February 14th
by Bonsal, StephenAbsit omen! Some do think it ominous, but the Colonel and I are determined to laugh it off. Yet, it cannot be denied that yesterday, within a very few hours after signing the pact of peace and the Covenant, the members of the League of Nations Commission fell openly into inharmonious groups. The question that divided them was how and where their “counterfeit presentment” should be achieved. Of course this is an important matter. The faces of those who have fought for peace in this the first Parliament of Man must be preserved through the world press to enjoy the respect and perhaps the veneration of generations to come who, profiting by their labors, will assuredly rise up and call them blessed. For at least ten days the photographic division of the Signal Corps had been badgering the Colonel on this subject. Its ranking photographer maintained—and not without reason—that the League for the most part was made in America, that its acceptance was made possible by the presence of our President, further that the discussions which have now come to a happy conclusion took place on American territory. (In view of the price which Uncle Sam is paying for the Hotel Crillon this temporary lease should carry with it extraterritorial rights, and perhaps it does.) Insisting on these facts, the Lieutenant of the Lens claims that it is an American show and consequently that the Signal Corps is entitled to the first picture. He also fears—and I happen to know that his fears are not entirely without foundation—that some enterprising newspaper photographer may steal a march on the corps and get the first picture. “It will go over big at home,” he claims; “it will be published from coast to coast, from Pole to Pole. It is a document that will live in history like the Magna Charta and the Declaration. We are entitled to the first show—anyhow we must get it.”
The Colonel agreed, and yesterday the photographers came in with all their formidable paraphernalia. When strange smells emerged from cans and filled the great council chamber, no one looked his best; and when it was reluctantly admitted that the picture would have to be taken by flashlight, the President put his foot down, and he put it down quite energetically. “I hate flashlight or calcium pictures,” he protested. “Everybody looks as though they were laid out in a morgue and besides the flashes hurt my eyes.” The Colonel hit upon a compromise scheme to meet the emergency, but he was not very enthusiastic about it. He, too, thought that the picture of the Peacemakers should be taken in the historic chamber where they had concluded their preliminary labors, but as this was impossible, except with the artificial agency which the President vetoed, the Colonel thought the best thing that could be done, perhaps in the circumstances the only thing that could be done, was to shoo all the delegates out of the Council room and have a picture taken by flash of the historic table where they had labored. Then move the delegates into another apartment where heaven-given light alone would suffice to preserve their features for all time.

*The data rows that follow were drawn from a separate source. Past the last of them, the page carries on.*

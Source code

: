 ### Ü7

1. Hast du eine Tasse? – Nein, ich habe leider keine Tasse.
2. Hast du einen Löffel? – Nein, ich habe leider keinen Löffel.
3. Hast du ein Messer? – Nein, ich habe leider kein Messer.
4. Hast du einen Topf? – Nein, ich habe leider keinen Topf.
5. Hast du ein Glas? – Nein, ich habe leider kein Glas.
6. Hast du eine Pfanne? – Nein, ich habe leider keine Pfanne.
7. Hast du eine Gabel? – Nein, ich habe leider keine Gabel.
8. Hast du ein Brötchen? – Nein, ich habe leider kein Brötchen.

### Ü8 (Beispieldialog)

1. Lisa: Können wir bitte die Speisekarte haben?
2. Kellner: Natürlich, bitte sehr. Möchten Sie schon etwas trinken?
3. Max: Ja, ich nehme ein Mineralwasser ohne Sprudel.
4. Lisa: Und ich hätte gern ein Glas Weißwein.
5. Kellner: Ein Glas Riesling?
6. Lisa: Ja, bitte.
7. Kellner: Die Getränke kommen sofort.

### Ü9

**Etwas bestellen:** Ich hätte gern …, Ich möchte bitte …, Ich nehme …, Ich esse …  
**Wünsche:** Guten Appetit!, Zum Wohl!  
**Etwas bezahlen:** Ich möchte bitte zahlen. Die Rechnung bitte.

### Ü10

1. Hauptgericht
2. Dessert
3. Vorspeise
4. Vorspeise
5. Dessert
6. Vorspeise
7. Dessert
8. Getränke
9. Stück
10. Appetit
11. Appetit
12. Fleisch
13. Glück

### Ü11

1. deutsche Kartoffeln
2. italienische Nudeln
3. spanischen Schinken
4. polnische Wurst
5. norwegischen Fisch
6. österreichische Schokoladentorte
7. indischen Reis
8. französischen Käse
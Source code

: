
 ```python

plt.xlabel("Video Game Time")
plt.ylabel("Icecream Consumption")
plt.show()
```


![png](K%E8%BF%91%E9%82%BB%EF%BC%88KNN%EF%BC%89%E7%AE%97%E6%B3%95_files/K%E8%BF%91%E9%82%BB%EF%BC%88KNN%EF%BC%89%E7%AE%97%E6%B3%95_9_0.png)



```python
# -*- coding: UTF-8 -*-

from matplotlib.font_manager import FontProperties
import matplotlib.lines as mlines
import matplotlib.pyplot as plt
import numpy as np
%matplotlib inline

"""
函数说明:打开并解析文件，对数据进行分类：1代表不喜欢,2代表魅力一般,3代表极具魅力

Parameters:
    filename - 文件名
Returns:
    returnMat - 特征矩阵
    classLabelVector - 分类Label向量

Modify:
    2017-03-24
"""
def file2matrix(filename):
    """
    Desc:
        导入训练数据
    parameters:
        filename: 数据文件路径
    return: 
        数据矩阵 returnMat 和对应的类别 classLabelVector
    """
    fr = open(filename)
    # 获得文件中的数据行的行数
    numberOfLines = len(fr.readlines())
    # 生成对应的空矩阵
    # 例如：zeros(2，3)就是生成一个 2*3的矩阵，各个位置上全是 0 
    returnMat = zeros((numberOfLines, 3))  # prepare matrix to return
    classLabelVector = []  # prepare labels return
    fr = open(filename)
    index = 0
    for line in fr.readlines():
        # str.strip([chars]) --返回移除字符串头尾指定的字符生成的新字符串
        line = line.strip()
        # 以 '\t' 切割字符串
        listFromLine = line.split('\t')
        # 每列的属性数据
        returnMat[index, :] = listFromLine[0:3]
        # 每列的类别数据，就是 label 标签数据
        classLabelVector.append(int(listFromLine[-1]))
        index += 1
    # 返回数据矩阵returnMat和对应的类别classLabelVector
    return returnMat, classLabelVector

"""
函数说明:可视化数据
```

This movement of the mighty men was not easy; it had to be explained in many tongues, and some thought it foolish, and then the picture of the empty table without the documents piled mountains high and with no one sitting around it they thought a travesty on their labors. “I call it misrepresentative,” said the Portuguese Minister, and he without more ado slipped away. The rest I herded into the new apartment which they had never seen before, and in a few moments with his magician touch the Colonel had placed them in clusters about the President and all seemed satisfied. I thought I had nothing further to do in the matter and was making an unobtrusive getaway when the President, who for some minutes had shown signs of irritation, called me back with, “You mustn’t leave me in this Tower of Babel.” So I stood by him, but as far as possible in the background, as became my subordinate position. Also behind the great men lowered a Belgian and a Polish secretary, but I cannot recall their names probably because I never knew them. Today a proof of the picture has come, and the Signal Corps promises to supply it to the press of the world. The Colonel says that I look as if I was trying to run away. That feature is certainly a true picture of the scene. I was.
But House found consolation in the counterfeit presentment of the empty table. “It is an historic scene,” he contended. “It presents a picture of a greater Independence Hall in which the representatives of the enlightened powers will draft the Covenant that should, we hope, safeguard the world from war and all the misfortunes that follow in its train. And you should faithfully record how the Greater Charter of the emancipation of a war-stricken world was hammered out.” Among the reasons why I suggested I was incapable of filling this role was the fact that even the phonographic duties of interpreting the speeches of the delegates were far beyond my powers and certainly most fatiguing.